**What to work on**: Copy out the entries below exactly as they stand, but only from the line containing "Lower range index" through the line containing "resultado <- 1".
━━━ Working data ━━━
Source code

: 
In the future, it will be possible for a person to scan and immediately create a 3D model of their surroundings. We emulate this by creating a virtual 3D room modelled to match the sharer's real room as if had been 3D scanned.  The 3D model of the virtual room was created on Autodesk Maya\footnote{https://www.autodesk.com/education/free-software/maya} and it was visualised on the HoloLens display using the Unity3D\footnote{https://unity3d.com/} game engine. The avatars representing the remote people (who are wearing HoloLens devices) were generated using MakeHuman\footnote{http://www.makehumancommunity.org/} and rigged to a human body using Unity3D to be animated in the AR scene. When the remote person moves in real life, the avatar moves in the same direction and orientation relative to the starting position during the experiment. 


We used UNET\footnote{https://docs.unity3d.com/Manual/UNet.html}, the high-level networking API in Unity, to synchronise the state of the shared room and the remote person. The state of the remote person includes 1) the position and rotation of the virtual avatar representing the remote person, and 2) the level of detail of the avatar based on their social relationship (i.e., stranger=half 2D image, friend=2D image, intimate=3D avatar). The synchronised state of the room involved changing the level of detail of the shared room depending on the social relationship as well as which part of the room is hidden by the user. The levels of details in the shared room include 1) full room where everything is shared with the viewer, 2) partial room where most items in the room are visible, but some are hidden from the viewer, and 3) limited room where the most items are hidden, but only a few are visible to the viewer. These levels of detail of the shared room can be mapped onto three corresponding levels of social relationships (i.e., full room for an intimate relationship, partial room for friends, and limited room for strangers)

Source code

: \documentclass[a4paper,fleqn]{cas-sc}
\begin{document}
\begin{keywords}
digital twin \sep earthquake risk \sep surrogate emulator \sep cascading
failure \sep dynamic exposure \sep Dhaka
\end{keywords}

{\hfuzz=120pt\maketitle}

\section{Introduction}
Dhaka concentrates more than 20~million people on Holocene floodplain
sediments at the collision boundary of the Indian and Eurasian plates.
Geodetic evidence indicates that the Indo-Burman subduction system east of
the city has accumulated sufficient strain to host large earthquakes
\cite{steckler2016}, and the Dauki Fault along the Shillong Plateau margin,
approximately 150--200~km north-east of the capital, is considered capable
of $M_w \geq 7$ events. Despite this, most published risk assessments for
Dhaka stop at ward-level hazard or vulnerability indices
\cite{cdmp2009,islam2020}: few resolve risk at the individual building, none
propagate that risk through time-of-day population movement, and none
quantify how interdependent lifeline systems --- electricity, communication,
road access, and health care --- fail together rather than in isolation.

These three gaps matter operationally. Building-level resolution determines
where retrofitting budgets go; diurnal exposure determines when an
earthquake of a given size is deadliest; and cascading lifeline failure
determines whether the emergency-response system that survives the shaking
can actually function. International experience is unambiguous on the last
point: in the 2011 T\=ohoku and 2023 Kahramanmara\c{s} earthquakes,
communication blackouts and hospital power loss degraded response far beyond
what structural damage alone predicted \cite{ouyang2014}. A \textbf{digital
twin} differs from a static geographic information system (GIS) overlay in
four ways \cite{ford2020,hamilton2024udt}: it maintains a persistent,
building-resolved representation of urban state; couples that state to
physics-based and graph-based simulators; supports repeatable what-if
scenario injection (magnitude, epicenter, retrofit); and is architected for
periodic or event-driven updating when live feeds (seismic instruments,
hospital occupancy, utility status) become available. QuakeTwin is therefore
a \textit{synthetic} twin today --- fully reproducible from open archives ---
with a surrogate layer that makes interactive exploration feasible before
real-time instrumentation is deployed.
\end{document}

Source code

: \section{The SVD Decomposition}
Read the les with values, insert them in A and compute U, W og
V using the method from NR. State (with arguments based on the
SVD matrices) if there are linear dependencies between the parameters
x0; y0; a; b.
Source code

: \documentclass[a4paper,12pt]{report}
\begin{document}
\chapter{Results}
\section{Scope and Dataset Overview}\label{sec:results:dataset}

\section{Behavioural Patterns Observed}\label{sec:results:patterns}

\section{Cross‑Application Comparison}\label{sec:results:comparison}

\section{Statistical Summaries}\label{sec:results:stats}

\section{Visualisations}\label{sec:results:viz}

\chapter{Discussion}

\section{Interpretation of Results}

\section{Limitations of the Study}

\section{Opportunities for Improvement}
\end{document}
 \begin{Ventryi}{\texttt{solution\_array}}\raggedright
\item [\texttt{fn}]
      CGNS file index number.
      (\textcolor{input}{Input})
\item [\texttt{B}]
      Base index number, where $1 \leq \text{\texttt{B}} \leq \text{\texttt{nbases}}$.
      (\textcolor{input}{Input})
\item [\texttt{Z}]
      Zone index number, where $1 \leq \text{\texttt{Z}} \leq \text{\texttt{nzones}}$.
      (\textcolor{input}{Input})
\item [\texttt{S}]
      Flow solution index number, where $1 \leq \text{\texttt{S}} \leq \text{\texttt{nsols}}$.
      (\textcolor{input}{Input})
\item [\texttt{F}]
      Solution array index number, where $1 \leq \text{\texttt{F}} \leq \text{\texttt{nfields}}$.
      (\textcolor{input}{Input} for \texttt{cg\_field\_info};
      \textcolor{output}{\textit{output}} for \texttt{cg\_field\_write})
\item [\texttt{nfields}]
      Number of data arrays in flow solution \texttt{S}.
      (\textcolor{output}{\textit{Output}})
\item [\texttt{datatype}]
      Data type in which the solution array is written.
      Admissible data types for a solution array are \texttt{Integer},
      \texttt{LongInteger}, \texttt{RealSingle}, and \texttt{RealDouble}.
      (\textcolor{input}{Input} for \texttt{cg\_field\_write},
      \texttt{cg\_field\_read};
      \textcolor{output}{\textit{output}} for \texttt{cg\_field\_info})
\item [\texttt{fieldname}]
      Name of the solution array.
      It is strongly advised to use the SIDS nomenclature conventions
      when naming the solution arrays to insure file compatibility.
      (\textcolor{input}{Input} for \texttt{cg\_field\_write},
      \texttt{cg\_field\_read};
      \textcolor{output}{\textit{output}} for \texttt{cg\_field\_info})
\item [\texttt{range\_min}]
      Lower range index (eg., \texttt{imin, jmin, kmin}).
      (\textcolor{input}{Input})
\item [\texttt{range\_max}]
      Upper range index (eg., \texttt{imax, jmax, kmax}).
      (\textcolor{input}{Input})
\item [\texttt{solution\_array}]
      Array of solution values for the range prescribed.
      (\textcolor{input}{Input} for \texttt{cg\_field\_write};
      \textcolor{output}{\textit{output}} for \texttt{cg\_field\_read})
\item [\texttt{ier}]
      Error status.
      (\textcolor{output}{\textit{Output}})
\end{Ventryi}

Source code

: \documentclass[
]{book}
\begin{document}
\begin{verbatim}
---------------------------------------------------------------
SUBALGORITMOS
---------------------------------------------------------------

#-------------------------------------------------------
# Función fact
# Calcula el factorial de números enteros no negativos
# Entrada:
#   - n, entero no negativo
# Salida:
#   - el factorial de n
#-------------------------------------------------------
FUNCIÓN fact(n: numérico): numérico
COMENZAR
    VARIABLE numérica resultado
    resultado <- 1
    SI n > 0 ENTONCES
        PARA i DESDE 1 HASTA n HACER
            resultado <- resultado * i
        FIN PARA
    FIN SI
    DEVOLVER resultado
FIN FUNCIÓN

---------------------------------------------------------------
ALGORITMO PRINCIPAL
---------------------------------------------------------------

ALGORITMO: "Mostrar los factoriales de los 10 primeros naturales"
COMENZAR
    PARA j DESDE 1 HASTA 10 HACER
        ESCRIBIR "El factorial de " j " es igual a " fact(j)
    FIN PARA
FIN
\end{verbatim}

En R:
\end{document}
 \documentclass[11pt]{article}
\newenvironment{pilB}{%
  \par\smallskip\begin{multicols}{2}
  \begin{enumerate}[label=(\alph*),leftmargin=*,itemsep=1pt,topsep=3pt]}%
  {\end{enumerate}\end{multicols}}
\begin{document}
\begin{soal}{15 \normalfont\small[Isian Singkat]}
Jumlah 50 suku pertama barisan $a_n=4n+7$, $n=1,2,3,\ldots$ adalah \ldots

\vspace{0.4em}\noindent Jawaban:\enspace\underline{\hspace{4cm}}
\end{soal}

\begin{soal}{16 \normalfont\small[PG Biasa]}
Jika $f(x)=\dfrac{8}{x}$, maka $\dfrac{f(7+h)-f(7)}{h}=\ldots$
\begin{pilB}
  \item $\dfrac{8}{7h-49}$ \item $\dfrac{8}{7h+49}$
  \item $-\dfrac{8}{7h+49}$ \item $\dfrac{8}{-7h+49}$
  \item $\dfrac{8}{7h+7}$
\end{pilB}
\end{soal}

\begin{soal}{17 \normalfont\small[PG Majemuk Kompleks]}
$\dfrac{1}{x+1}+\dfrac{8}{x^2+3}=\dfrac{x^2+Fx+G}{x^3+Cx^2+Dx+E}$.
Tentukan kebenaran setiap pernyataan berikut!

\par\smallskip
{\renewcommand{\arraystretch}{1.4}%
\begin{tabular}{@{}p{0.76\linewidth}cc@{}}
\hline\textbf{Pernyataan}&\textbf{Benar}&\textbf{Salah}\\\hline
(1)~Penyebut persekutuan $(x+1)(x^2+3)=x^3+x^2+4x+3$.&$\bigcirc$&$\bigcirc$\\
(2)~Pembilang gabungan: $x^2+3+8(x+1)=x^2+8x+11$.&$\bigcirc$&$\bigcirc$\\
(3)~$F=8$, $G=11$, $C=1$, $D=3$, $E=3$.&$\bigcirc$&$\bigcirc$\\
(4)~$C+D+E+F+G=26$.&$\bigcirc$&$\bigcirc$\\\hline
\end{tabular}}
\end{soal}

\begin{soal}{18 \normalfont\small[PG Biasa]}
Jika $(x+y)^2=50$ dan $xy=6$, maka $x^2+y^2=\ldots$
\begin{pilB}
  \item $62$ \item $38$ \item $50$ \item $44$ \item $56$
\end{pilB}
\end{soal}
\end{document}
━━━
**Answer to the exercise**:
      Lower range index (eg., \texttt{imin, jmin, kmin}).
      (\textcolor{input}{Input})
\item [\texttt{range\_max}]
      Upper range index (eg., \texttt{imax, jmax, kmax}).
      (\textcolor{input}{Input})
\item [\texttt{solution\_array}]
      Array of solution values for the range prescribed.
      (\textcolor{input}{Input} for \texttt{cg\_field\_write};
      \textcolor{output}{\textit{output}} for \texttt{cg\_field\_read})
\item [\texttt{ier}]
      Error status.
      (\textcolor{output}{\textit{Output}})
\end{Ventryi}

Source code

: \documentclass[
]{book}
\begin{document}
\begin{verbatim}
---------------------------------------------------------------
SUBALGORITMOS
---------------------------------------------------------------

#-------------------------------------------------------
# Función fact
# Calcula el factorial de números enteros no negativos
# Entrada:
#   - n, entero no negativo
# Salida:
#   - el factorial de n
#-------------------------------------------------------
FUNCIÓN fact(n: numérico): numérico
COMENZAR
    VARIABLE numérica resultado
    resultado <- 1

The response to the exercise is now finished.